▶ **Action item**:
Check each line of the data below for the word "film", then extract the ones that have it.

(Dataset entries)

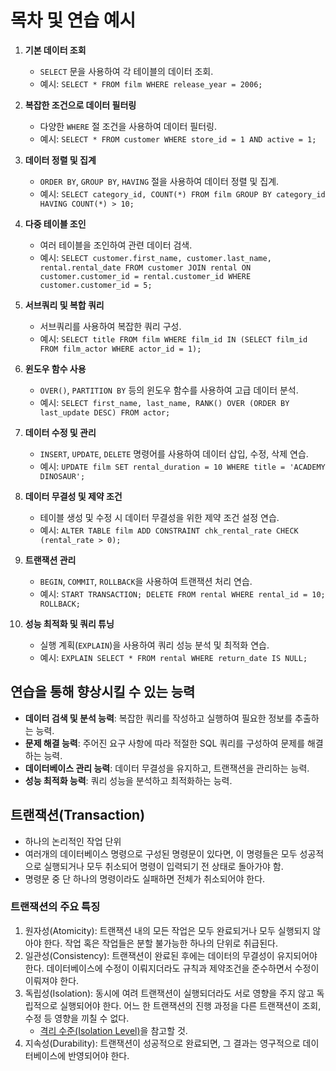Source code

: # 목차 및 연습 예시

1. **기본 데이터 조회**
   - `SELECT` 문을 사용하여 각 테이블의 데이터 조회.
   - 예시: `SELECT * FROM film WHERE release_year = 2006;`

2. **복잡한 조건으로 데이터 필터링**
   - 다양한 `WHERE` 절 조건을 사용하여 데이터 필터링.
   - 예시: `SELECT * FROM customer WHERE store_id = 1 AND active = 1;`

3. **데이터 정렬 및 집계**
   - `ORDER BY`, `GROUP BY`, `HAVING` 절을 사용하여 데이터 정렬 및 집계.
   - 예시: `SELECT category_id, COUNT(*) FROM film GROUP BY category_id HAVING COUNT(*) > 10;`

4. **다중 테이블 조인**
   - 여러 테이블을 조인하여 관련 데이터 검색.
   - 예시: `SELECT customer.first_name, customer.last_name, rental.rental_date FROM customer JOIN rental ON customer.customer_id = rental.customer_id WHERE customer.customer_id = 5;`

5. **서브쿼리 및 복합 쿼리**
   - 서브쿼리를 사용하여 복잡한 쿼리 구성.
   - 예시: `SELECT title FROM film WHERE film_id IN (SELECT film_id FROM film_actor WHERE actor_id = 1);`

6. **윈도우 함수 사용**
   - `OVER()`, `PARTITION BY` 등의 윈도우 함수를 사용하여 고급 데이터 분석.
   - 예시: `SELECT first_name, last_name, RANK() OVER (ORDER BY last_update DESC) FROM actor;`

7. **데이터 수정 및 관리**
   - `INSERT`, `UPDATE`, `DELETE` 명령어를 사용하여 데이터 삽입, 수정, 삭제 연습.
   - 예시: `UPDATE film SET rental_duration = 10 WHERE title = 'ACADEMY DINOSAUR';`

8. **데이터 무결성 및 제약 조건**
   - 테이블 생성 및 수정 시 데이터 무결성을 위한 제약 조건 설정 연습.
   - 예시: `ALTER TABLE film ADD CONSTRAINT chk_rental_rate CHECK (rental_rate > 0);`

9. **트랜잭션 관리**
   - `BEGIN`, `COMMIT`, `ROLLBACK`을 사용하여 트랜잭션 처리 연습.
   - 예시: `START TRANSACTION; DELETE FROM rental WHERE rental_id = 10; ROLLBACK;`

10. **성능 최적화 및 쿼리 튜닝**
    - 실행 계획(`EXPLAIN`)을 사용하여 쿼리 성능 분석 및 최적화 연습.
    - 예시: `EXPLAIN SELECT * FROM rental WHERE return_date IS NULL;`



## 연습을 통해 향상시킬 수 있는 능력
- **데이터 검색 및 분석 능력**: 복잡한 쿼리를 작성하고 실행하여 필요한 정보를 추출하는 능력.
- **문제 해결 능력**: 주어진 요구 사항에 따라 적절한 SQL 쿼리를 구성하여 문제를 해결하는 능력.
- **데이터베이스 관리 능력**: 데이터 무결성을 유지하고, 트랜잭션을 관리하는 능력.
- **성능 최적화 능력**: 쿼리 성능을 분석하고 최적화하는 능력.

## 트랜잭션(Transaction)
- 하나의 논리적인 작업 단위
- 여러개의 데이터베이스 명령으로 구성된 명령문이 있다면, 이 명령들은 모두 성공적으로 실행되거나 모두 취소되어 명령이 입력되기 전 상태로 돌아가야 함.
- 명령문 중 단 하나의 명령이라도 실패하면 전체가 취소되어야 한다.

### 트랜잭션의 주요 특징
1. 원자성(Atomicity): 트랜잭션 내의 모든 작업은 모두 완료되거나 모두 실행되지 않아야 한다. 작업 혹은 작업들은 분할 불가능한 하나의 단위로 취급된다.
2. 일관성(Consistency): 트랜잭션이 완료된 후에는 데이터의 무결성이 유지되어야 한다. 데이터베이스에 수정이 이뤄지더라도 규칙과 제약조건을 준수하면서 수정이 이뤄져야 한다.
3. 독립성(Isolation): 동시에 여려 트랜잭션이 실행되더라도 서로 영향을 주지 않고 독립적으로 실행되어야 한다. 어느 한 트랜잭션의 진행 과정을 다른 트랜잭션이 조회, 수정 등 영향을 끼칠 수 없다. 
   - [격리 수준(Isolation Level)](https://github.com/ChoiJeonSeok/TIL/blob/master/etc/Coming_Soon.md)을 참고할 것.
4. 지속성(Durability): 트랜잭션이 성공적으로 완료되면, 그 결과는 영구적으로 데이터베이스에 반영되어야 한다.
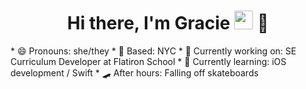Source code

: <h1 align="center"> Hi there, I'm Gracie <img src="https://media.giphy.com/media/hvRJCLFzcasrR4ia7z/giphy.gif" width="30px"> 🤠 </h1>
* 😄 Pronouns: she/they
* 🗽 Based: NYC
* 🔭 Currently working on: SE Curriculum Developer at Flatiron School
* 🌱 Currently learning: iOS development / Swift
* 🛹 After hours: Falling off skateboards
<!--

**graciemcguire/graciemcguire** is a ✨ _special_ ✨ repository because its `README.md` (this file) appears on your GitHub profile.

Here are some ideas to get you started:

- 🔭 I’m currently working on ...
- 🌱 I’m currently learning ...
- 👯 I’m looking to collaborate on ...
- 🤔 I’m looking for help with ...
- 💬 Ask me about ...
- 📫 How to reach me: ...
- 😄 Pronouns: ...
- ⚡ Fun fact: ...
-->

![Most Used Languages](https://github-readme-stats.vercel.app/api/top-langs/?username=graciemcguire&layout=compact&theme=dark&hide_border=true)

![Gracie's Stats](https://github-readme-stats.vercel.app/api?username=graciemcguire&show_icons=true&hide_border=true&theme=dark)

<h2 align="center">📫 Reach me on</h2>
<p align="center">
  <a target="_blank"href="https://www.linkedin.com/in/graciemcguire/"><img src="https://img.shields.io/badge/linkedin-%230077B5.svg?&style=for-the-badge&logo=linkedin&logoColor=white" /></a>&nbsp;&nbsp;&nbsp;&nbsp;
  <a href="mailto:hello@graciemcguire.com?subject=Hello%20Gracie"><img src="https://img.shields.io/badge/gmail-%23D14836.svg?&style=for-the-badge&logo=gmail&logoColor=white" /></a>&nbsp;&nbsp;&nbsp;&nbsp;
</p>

▶ **Your response**:
   - 예시: `SELECT * FROM film WHERE release_year = 2006;`
   - 예시: `SELECT category_id, COUNT(*) FROM film GROUP BY category_id HAVING COUNT(*) > 10;`
   - 예시: `SELECT title FROM film WHERE film_id IN (SELECT film_id FROM film_actor WHERE actor_id = 1);`
   - 예시: `UPDATE film SET rental_duration = 10 WHERE title = 'ACADEMY DINOSAUR';`
   - 예시: `ALTER TABLE film ADD CONSTRAINT chk_rental_rate CHECK (rental_rate > 0);`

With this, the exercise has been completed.